EXERCISE AIM
Below are the records; locate each line with the word "itemize" and copy it.

EXTRACTED MATERIAL
--*--

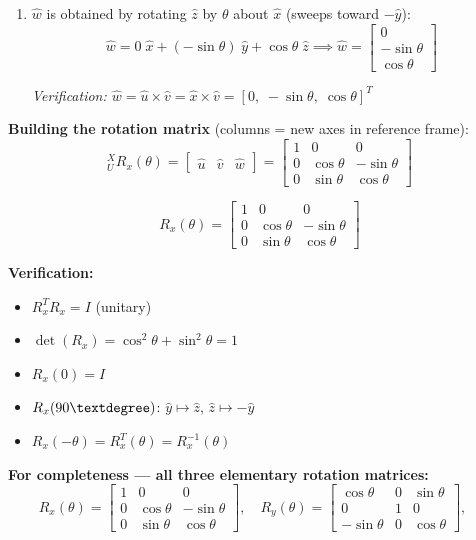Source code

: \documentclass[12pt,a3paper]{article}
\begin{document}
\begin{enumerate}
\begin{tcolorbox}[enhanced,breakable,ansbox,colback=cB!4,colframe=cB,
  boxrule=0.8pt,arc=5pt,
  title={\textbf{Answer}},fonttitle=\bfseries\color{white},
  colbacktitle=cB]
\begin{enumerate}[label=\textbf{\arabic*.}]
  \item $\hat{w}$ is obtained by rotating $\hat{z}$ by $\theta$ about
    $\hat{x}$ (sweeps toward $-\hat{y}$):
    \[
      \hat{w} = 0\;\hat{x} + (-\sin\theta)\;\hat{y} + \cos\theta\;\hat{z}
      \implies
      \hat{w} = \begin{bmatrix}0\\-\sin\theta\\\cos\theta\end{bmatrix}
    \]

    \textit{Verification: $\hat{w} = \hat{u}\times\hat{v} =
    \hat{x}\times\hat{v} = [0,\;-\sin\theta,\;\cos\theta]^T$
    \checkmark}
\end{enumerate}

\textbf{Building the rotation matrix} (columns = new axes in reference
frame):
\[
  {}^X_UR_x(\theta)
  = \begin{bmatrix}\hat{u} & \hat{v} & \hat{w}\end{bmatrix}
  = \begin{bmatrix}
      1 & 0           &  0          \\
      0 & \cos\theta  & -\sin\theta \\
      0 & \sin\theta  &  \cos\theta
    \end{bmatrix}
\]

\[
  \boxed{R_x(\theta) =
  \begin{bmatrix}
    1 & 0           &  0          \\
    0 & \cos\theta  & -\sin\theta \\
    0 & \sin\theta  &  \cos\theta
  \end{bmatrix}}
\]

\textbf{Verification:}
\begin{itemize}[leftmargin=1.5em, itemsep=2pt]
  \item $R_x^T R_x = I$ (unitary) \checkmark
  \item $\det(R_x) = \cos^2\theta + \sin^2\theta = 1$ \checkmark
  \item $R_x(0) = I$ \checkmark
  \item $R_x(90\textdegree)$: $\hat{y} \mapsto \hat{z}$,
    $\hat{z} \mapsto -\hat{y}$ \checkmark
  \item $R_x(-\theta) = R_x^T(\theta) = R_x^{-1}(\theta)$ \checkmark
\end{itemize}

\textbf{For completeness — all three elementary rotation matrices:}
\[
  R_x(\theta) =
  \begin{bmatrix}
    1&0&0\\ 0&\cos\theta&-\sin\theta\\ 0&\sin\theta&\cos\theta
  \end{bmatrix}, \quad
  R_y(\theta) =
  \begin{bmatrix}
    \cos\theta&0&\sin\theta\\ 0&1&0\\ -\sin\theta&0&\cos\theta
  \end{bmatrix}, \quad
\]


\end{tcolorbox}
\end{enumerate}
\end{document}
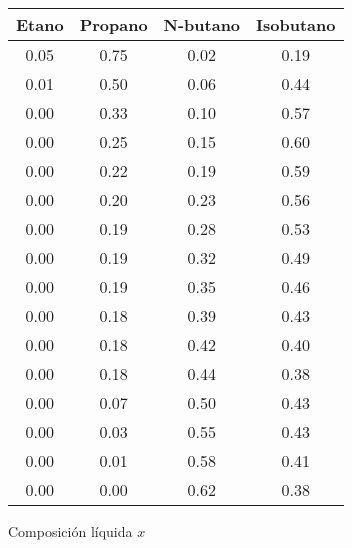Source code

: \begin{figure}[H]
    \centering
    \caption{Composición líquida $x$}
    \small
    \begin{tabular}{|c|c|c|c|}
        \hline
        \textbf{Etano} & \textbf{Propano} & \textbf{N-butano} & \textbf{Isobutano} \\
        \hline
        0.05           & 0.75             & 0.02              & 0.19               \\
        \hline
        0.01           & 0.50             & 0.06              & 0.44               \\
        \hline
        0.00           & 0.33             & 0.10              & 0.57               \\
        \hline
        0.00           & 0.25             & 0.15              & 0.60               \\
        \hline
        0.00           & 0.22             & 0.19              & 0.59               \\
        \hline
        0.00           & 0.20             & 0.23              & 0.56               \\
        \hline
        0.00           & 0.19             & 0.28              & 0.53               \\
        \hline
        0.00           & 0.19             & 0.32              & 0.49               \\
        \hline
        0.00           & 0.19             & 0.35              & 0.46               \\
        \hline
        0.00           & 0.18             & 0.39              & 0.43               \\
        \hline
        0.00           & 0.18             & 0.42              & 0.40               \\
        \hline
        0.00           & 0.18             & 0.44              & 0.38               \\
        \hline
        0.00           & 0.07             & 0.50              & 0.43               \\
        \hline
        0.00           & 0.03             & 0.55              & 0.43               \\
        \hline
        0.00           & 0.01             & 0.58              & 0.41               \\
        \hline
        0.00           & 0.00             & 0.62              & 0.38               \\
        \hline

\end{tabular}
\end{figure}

--*--

PROBLEM SOLUTION
\begin{itemize}[leftmargin=1.5em, itemsep=2pt]
\end{itemize}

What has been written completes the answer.